--- Problem description ---
Whenever a line below includes the string "portant", show it.

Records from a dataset
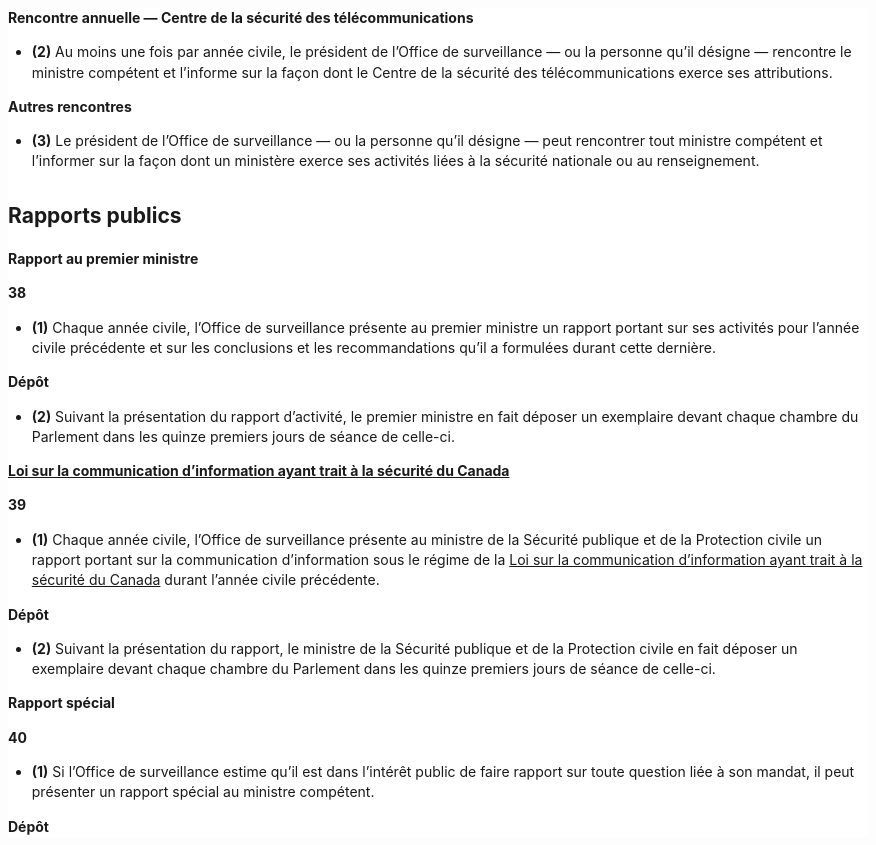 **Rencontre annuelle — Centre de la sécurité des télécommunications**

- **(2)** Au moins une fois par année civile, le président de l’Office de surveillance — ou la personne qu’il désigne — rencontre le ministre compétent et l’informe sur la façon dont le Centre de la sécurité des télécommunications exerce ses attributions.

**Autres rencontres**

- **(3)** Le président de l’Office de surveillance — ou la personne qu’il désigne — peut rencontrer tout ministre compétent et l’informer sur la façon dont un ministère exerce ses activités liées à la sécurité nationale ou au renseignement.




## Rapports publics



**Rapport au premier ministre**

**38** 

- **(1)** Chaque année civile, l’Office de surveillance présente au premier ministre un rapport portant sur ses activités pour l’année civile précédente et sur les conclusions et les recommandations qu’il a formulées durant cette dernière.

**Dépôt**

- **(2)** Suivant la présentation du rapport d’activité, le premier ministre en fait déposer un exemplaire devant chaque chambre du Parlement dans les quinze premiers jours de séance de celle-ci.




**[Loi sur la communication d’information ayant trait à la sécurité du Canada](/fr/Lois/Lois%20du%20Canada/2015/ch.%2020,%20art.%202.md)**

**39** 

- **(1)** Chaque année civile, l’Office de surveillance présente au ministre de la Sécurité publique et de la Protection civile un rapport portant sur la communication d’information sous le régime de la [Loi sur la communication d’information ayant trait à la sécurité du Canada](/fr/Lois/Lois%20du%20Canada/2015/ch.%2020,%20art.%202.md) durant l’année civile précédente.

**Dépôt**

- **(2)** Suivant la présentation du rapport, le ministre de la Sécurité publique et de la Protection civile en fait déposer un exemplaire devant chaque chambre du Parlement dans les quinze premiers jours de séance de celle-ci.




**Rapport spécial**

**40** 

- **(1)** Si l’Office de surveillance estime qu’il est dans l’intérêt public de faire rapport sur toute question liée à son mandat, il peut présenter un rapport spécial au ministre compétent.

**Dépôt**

...

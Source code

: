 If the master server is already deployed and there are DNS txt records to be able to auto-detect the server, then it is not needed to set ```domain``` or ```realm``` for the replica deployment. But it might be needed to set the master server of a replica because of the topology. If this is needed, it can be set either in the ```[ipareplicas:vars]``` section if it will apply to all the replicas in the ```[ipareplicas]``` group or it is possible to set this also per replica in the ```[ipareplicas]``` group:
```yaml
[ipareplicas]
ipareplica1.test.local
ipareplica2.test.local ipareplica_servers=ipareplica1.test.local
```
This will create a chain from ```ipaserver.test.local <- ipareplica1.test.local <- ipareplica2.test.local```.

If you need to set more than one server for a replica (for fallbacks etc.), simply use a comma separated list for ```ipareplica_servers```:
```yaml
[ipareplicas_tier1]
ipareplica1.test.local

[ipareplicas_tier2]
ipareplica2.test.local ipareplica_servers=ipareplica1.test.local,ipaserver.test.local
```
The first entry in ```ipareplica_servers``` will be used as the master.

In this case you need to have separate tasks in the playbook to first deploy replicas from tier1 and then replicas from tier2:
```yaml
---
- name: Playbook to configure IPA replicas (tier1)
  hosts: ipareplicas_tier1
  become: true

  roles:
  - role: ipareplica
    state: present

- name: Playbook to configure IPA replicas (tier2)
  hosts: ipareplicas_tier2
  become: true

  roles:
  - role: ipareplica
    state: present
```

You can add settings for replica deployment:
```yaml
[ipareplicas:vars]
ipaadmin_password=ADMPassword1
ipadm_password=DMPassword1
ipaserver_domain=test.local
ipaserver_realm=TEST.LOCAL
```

--- Result for this exercise ---
- **(1)** Chaque année civile, l’Office de surveillance présente au premier ministre un rapport portant sur ses activités pour l’année civile précédente et sur les conclusions et les recommandations qu’il a formulées durant cette dernière.
- **(1)** Chaque année civile, l’Office de surveillance présente au ministre de la Sécurité publique et de la Protection civile un rapport portant sur la communication d’information sous le régime de la [Loi sur la communication d’information ayant trait à la sécurité du Canada](/fr/Lois/Lois%20du%20Canada/2015/ch.%2020,%20art.%202.md) durant l’année civile précédente.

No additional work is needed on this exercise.